## Work to complete
Given the records below, would you repeat exactly the lines that begin at the one containing "Input-Qualification에 관한 내용" and end at the one containing "필요하지 않음 (기본셋팅)", inclusive?

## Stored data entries
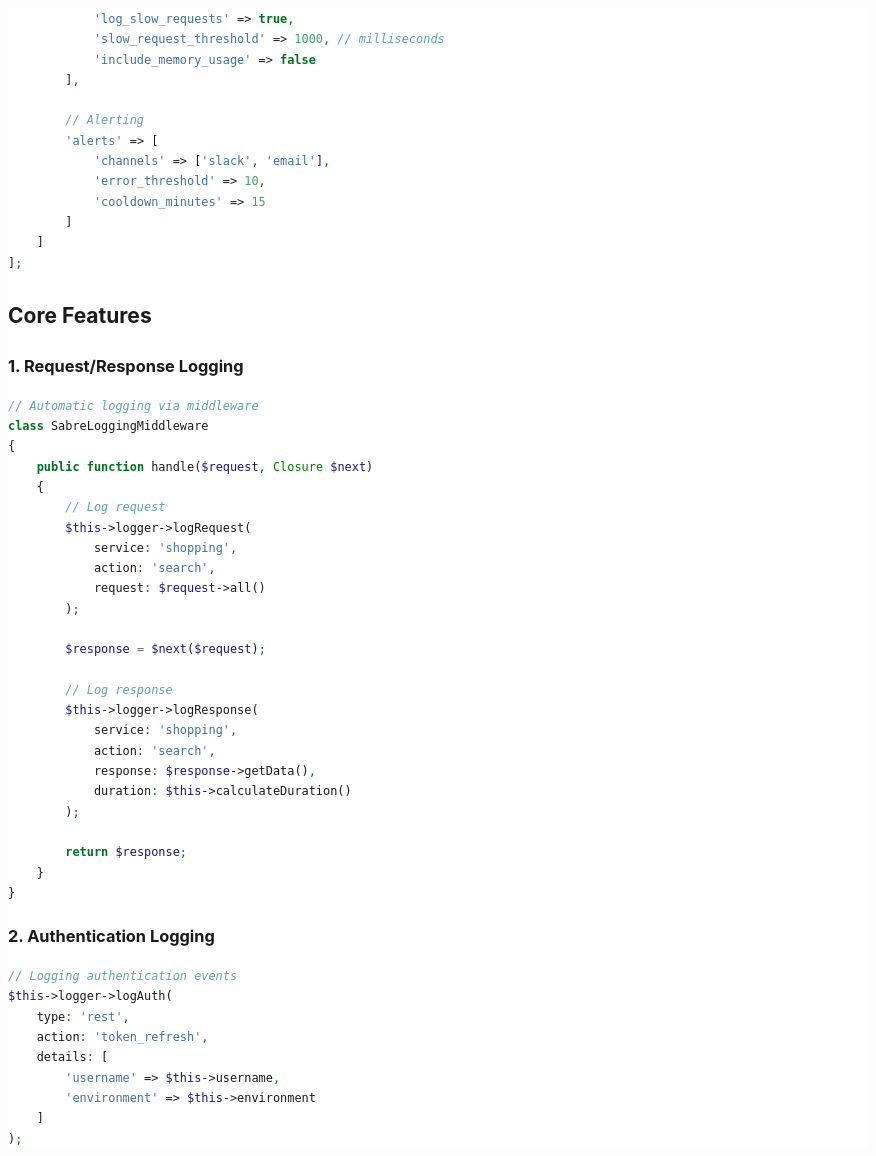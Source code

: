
 ```php
            'log_slow_requests' => true,
            'slow_request_threshold' => 1000, // milliseconds
            'include_memory_usage' => false
        ],

        // Alerting
        'alerts' => [
            'channels' => ['slack', 'email'],
            'error_threshold' => 10,
            'cooldown_minutes' => 15
        ]
    ]
];
```

## Core Features

### 1. Request/Response Logging

```php
// Automatic logging via middleware
class SabreLoggingMiddleware
{
    public function handle($request, Closure $next)
    {
        // Log request
        $this->logger->logRequest(
            service: 'shopping',
            action: 'search',
            request: $request->all()
        );

        $response = $next($request);

        // Log response
        $this->logger->logResponse(
            service: 'shopping',
            action: 'search',
            response: $response->getData(),
            duration: $this->calculateDuration()
        );

        return $response;
    }
}
```

### 2. Authentication Logging

```php
// Logging authentication events
$this->logger->logAuth(
    type: 'rest',
    action: 'token_refresh',
    details: [
        'username' => $this->username,
        'environment' => $this->environment
    ]
);
```
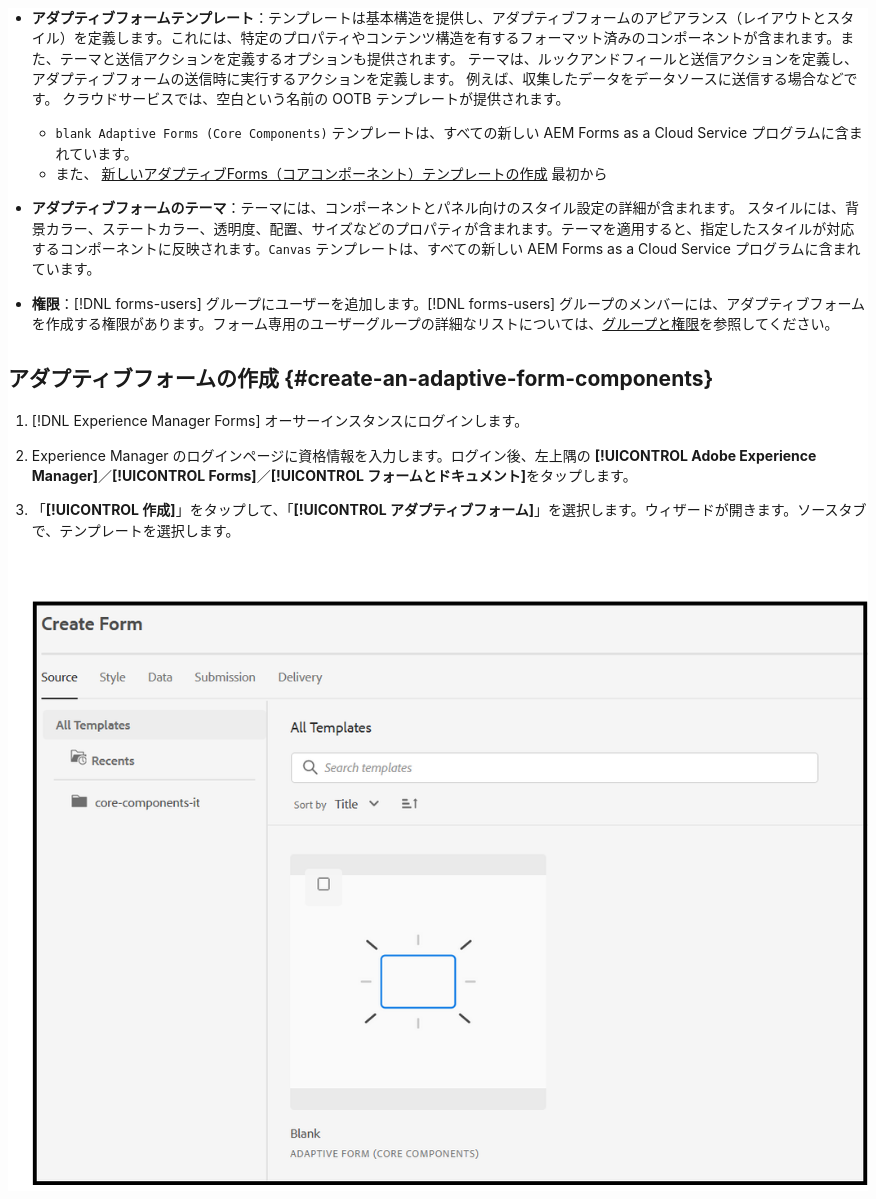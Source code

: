 * **アダプティブフォームテンプレート**：テンプレートは基本構造を提供し、アダプティブフォームのアピアランス（レイアウトとスタイル）を定義します。これには、特定のプロパティやコンテンツ構造を有するフォーマット済みのコンポーネントが含まれます。また、テーマと送信アクションを定義するオプションも提供されます。 テーマは、ルックアンドフィールと送信アクションを定義し、アダプティブフォームの送信時に実行するアクションを定義します。 例えば、収集したデータをデータソースに送信する場合などです。 クラウドサービスでは、空白という名前の OOTB テンプレートが提供されます。

   * `blank Adaptive Forms (Core Components)` テンプレートは、すべての新しい AEM Forms as a Cloud Service プログラムに含まれています。
   * また、 [新しいアダプティブForms（コアコンポーネント）テンプレートの作成](https://experienceleague.adobe.com/docs/experience-manager-cloud-service/content/forms/adaptive-forms-authoring/authoring-adaptive-forms-foundation-components/create-an-adaptive-form-on-forms-cs/template-editor.html) 最初から

* **アダプティブフォームのテーマ**：テーマには、コンポーネントとパネル向けのスタイル設定の詳細が含まれます。 スタイルには、背景カラー、ステートカラー、透明度、配置、サイズなどのプロパティが含まれます。テーマを適用すると、指定したスタイルが対応するコンポーネントに反映されます。`Canvas` テンプレートは、すべての新しい AEM Forms as a Cloud Service プログラムに含まれています。

* **権限**：[!DNL forms-users] グループにユーザーを追加します。[!DNL forms-users] グループのメンバーには、アダプティブフォームを作成する権限があります。フォーム専用のユーザーグループの詳細なリストについては、[グループと権限](https://experienceleague.adobe.com/docs/experience-manager-cloud-service/content/forms/setup-configure-migrate/forms-groups-privileges-tasks.html)を参照してください。


## アダプティブフォームの作成  {#create-an-adaptive-form-components}

1. [!DNL Experience Manager Forms] オーサーインスタンスにログインします。

1. Experience Manager のログインページに資格情報を入力します。ログイン後、左上隅の **[!UICONTROL Adobe Experience Manager]**／**[!UICONTROL Forms]**／**[!UICONTROL フォームとドキュメント]**&#x200B;をタップします。

1. 「**[!UICONTROL 作成]**」をタップして、「**[!UICONTROL アダプティブフォーム]**」を選択します。ウィザードが開きます。ソースタブで、テンプレートを選択します。

   ![テンプレート](/help/assets/core-components-template.png)
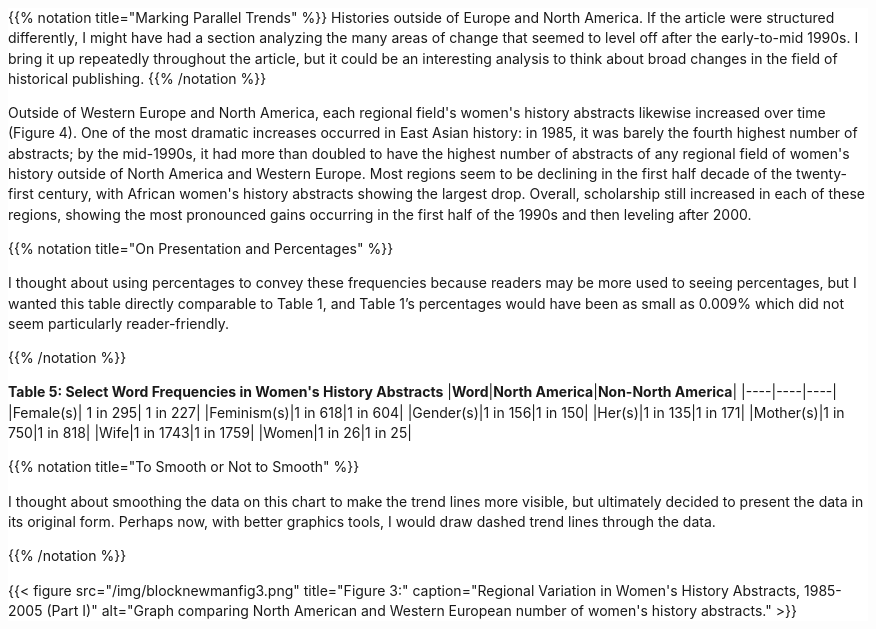 {{% notation title="Marking Parallel Trends" %}}
Histories outside of Europe and North
America. If the article were structured differently, I might have had a
section analyzing the many areas of change that seemed to level off
after the early-to-mid 1990s. I bring it up repeatedly throughout the
article, but it could be an interesting analysis to think about broad
changes in the field of historical publishing.
{{% /notation %}}

Outside of Western Europe and North America, each regional field's
women's history abstracts likewise increased over time (Figure 4). One
of the most dramatic increases occurred in East Asian history: in 1985,
it was barely the fourth highest number of abstracts; by the mid-1990s,
it had more than doubled to have the highest number of abstracts of any
regional field of women's history outside of North America and Western
Europe. Most regions seem to be declining in the first half decade of
the twenty-first century, with African women's history abstracts showing
the largest drop. Overall, scholarship still increased in each of these
regions, showing the most pronounced gains occurring in the first half
of the 1990s and then leveling after 2000.

{{% notation title="On Presentation and Percentages" %}}

I thought about using percentages to convey these frequencies because readers may be more used to seeing percentages, but I wanted this table directly comparable to Table 1, and Table 1’s percentages would have been as small as 0.009% which did not seem particularly reader-friendly.

{{% /notation %}}

**Table 5: Select Word Frequencies in Women's History Abstracts**
|**Word**|**North America**|**Non-North America**|
|----|----|----|
|Female(s)| 1 in 295| 1 in 227|
|Feminism(s)|1 in 618|1 in 604|
|Gender(s)|1 in 156|1 in 150|
|Her(s)|1 in 135|1 in 171|
|Mother(s)|1 in 750|1 in 818|
|Wife|1 in 1743|1 in 1759|
|Women|1 in 26|1 in 25|

{{% notation title="To Smooth or Not to Smooth" %}}

I thought about smoothing the data on this chart to make the trend lines more visible, but ultimately decided to present the data in its original form. Perhaps now, with better graphics tools, I would draw dashed trend lines through the data.

{{% /notation %}}

{{< figure src="/img/blocknewmanfig3.png" title="Figure 3:" caption="Regional Variation in Women's History Abstracts, 1985-2005 (Part I)" alt="Graph comparing North American and Western European number of women's history abstracts." >}}
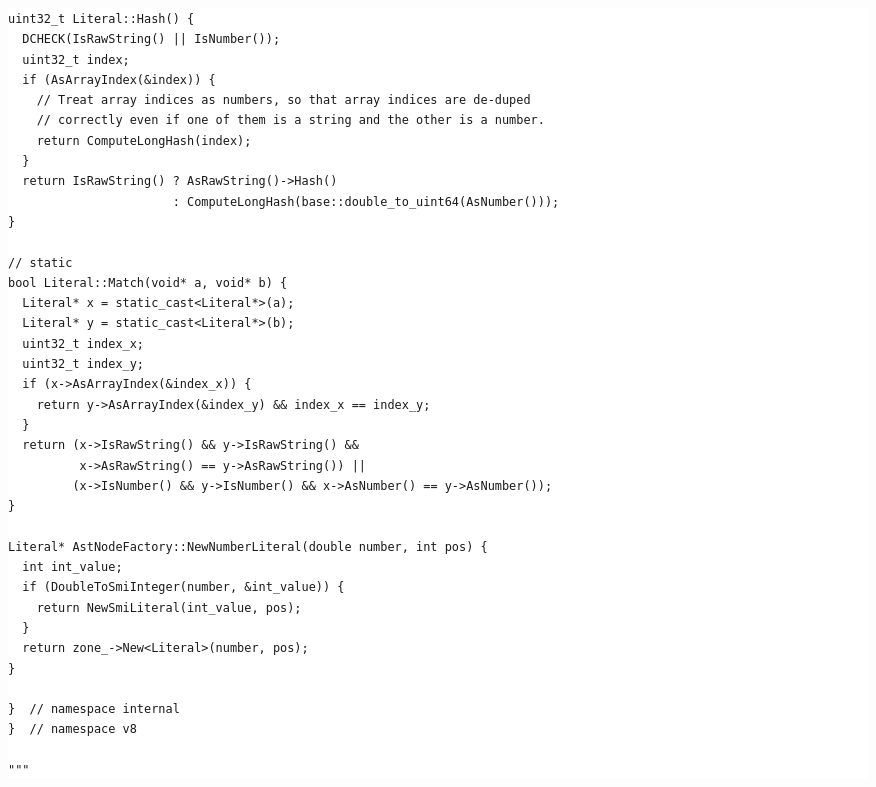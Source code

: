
 ```
uint32_t Literal::Hash() {
  DCHECK(IsRawString() || IsNumber());
  uint32_t index;
  if (AsArrayIndex(&index)) {
    // Treat array indices as numbers, so that array indices are de-duped
    // correctly even if one of them is a string and the other is a number.
    return ComputeLongHash(index);
  }
  return IsRawString() ? AsRawString()->Hash()
                       : ComputeLongHash(base::double_to_uint64(AsNumber()));
}

// static
bool Literal::Match(void* a, void* b) {
  Literal* x = static_cast<Literal*>(a);
  Literal* y = static_cast<Literal*>(b);
  uint32_t index_x;
  uint32_t index_y;
  if (x->AsArrayIndex(&index_x)) {
    return y->AsArrayIndex(&index_y) && index_x == index_y;
  }
  return (x->IsRawString() && y->IsRawString() &&
          x->AsRawString() == y->AsRawString()) ||
         (x->IsNumber() && y->IsNumber() && x->AsNumber() == y->AsNumber());
}

Literal* AstNodeFactory::NewNumberLiteral(double number, int pos) {
  int int_value;
  if (DoubleToSmiInteger(number, &int_value)) {
    return NewSmiLiteral(int_value, pos);
  }
  return zone_->New<Literal>(number, pos);
}

}  // namespace internal
}  // namespace v8

"""

```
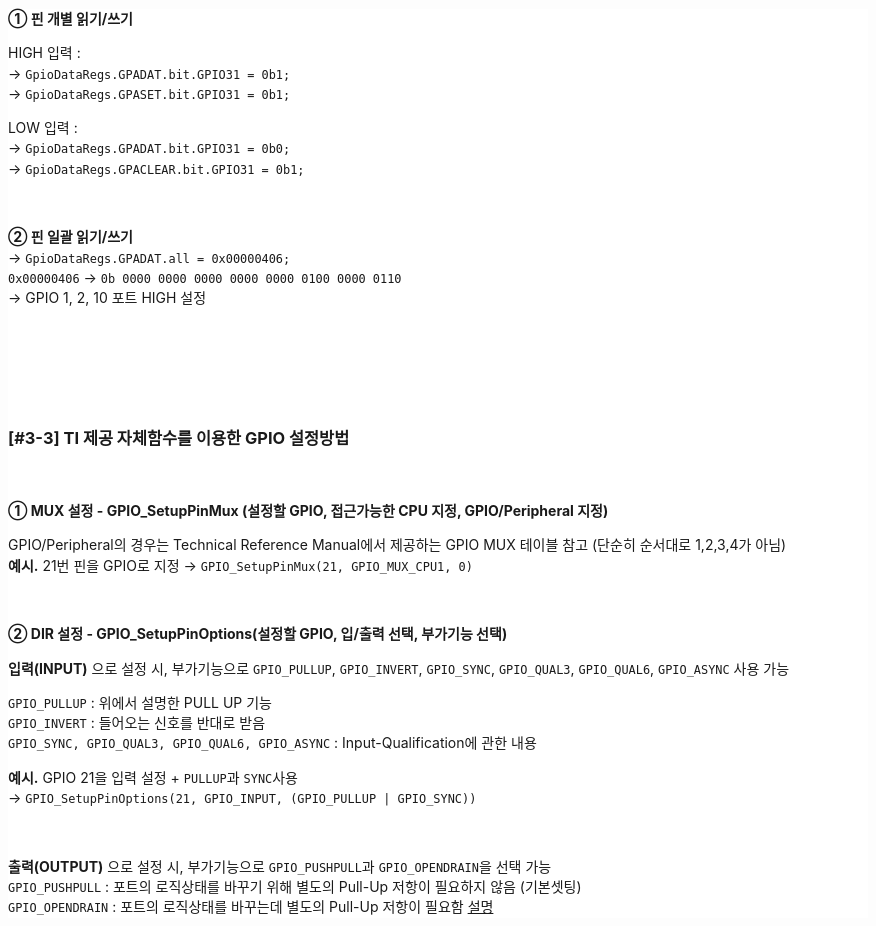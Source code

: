 
__① 핀 개별 읽기/쓰기__  

HIGH 입력 :  
→ `GpioDataRegs.GPADAT.bit.GPIO31 = 0b1;`  
→ `GpioDataRegs.GPASET.bit.GPIO31 = 0b1;`  

LOW 입력  :  
→ `GpioDataRegs.GPADAT.bit.GPIO31 = 0b0;`  
→ `GpioDataRegs.GPACLEAR.bit.GPIO31 = 0b1;`  

<br/> 

__② 핀 일괄 읽기/쓰기__  
→ `GpioDataRegs.GPADAT.all = 0x00000406;`  
`0x00000406` → `0b 0000 0000 0000 0000 0000 0100 0000 0110`      
→ GPIO 1, 2, 10 포트  HIGH 설정  




<br/>
<br/>
<br/>
<br/>




### [#3-3] TI 제공 자체함수를 이용한 GPIO 설정방법  

<br/>

__① MUX 설정 - GPIO_SetupPinMux (설정할 GPIO, 접근가능한 CPU 지정, GPIO/Peripheral 지정)__ 

GPIO/Peripheral의 경우는 Technical Reference Manual에서 제공하는 GPIO MUX 테이블 참고 (단순히 순서대로 1,2,3,4가 아님)  
__예시.__ 21번 핀을 GPIO로 지정 → `GPIO_SetupPinMux(21, GPIO_MUX_CPU1, 0)`  




<br/>




__② DIR 설정  - GPIO_SetupPinOptions(설정할 GPIO, 입/출력 선택, 부가기능 선택)__  

__입력(INPUT)__ 으로 설정 시, 부가기능으로 `GPIO_PULLUP`, `GPIO_INVERT`, `GPIO_SYNC`, `GPIO_QUAL3`, `GPIO_QUAL6`, `GPIO_ASYNC` 사용 가능  

`GPIO_PULLUP` : 위에서 설명한 PULL UP 기능  
`GPIO_INVERT` : 들어오는 신호를 반대로 받음  
`GPIO_SYNC, GPIO_QUAL3, GPIO_QUAL6, GPIO_ASYNC` : Input-Qualification에 관한 내용  

__예시.__ GPIO 21을 입력 설정 + `PULLUP`과 `SYNC`사용  
→ `GPIO_SetupPinOptions(21, GPIO_INPUT, (GPIO_PULLUP | GPIO_SYNC))`   


<br/>


__출력(OUTPUT)__ 으로 설정 시, 부가기능으로 `GPIO_PUSHPULL`과 `GPIO_OPENDRAIN`을 선택 가능  
`GPIO_PUSHPULL` : 포트의 로직상태를 바꾸기 위해 별도의 Pull-Up 저항이 필요하지 않음 (기본셋팅)  
`GPIO_OPENDRAIN` : 포트의 로직상태를 바꾸는데 별도의 Pull-Up 저항이 필요함 [설명](https://awesomebit.tistory.com/38?category=757446)   
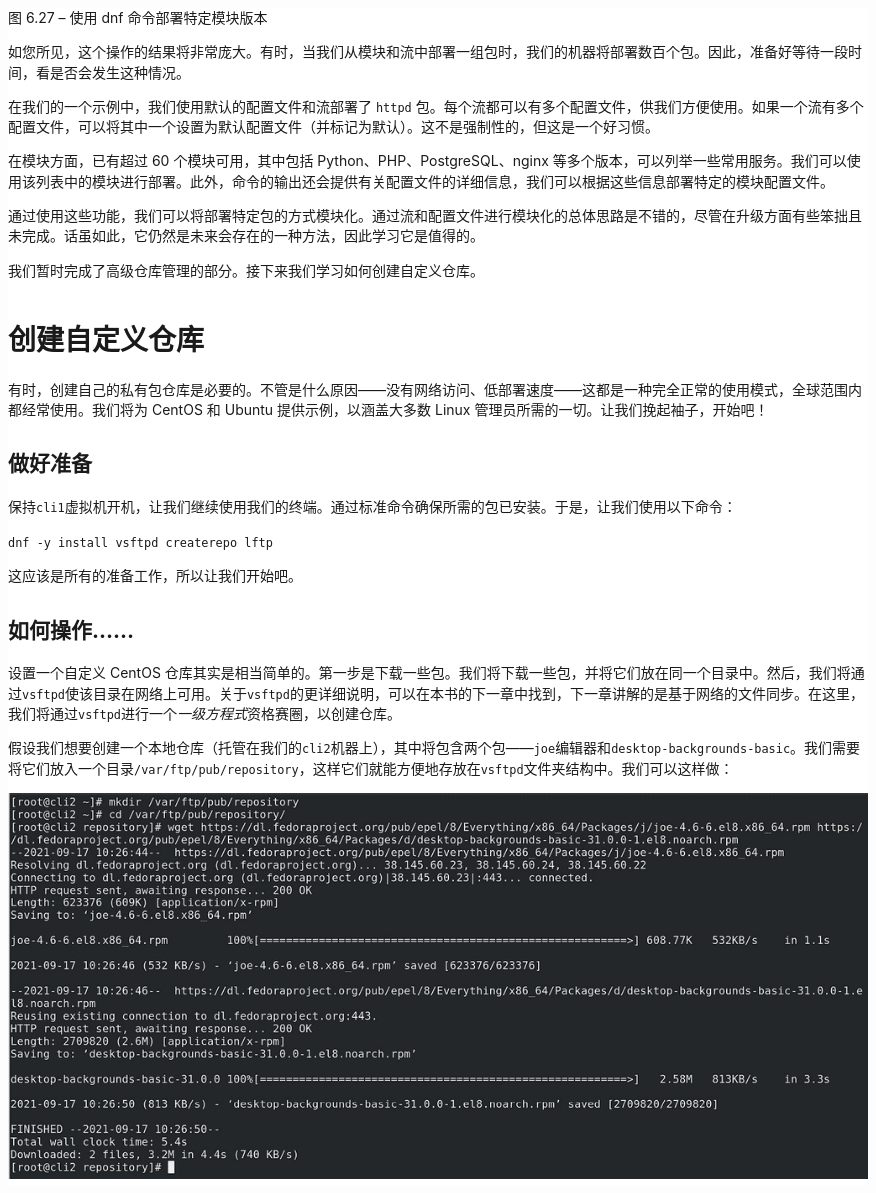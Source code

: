 图 6.27 – 使用 dnf 命令部署特定模块版本

如您所见，这个操作的结果将非常庞大。有时，当我们从模块和流中部署一组包时，我们的机器将部署数百个包。因此，准备好等待一段时间，看是否会发生这种情况。

在我们的一个示例中，我们使用默认的配置文件和流部署了 `httpd` 包。每个流都可以有多个配置文件，供我们方便使用。如果一个流有多个配置文件，可以将其中一个设置为默认配置文件（并标记为默认）。这不是强制性的，但这是一个好习惯。

在模块方面，已有超过 60 个模块可用，其中包括 Python、PHP、PostgreSQL、nginx 等多个版本，可以列举一些常用服务。我们可以使用该列表中的模块进行部署。此外，命令的输出还会提供有关配置文件的详细信息，我们可以根据这些信息部署特定的模块配置文件。

通过使用这些功能，我们可以将部署特定包的方式模块化。通过流和配置文件进行模块化的总体思路是不错的，尽管在升级方面有些笨拙且未完成。话虽如此，它仍然是未来会存在的一种方法，因此学习它是值得的。

我们暂时完成了高级仓库管理的部分。接下来我们学习如何创建自定义仓库。

# 创建自定义仓库

有时，创建自己的私有包仓库是必要的。不管是什么原因——没有网络访问、低部署速度——这都是一种完全正常的使用模式，全球范围内都经常使用。我们将为 CentOS 和 Ubuntu 提供示例，以涵盖大多数 Linux 管理员所需的一切。让我们挽起袖子，开始吧！

## 做好准备

保持`cli1`虚拟机开机，让我们继续使用我们的终端。通过标准命令确保所需的包已安装。于是，让我们使用以下命令：

```
dnf -y install vsftpd createrepo lftp
```

这应该是所有的准备工作，所以让我们开始吧。

## 如何操作……

设置一个自定义 CentOS 仓库其实是相当简单的。第一步是下载一些包。我们将下载一些包，并将它们放在同一个目录中。然后，我们将通过`vsftpd`使该目录在网络上可用。关于`vsftpd`的更详细说明，可以在本书的下一章中找到，下一章讲解的是基于网络的文件同步。在这里，我们将通过`vsftpd`进行一个*一级方程式*资格赛圈，以创建仓库。

假设我们想要创建一个本地仓库（托管在我们的`cli2`机器上），其中将包含两个包——`joe`编辑器和`desktop-backgrounds-basic`。我们需要将它们放入一个目录`/var/ftp/pub/repository`，这样它们就能方便地存放在`vsftpd`文件夹结构中。我们可以这样做：

![图 6.28 – 下载一些包并为仓库配置做准备](img/Figure_6.28_B16269.jpg)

## Expected answer
`GPIO_SYNC, GPIO_QUAL3, GPIO_QUAL6, GPIO_ASYNC` : Input-Qualification에 관한 내용  

__예시.__ GPIO 21을 입력 설정 + `PULLUP`과 `SYNC`사용  
→ `GPIO_SetupPinOptions(21, GPIO_INPUT, (GPIO_PULLUP | GPIO_SYNC))`   


<br/>


__출력(OUTPUT)__ 으로 설정 시, 부가기능으로 `GPIO_PUSHPULL`과 `GPIO_OPENDRAIN`을 선택 가능  
`GPIO_PUSHPULL` : 포트의 로직상태를 바꾸기 위해 별도의 Pull-Up 저항이 필요하지 않음 (기본셋팅)  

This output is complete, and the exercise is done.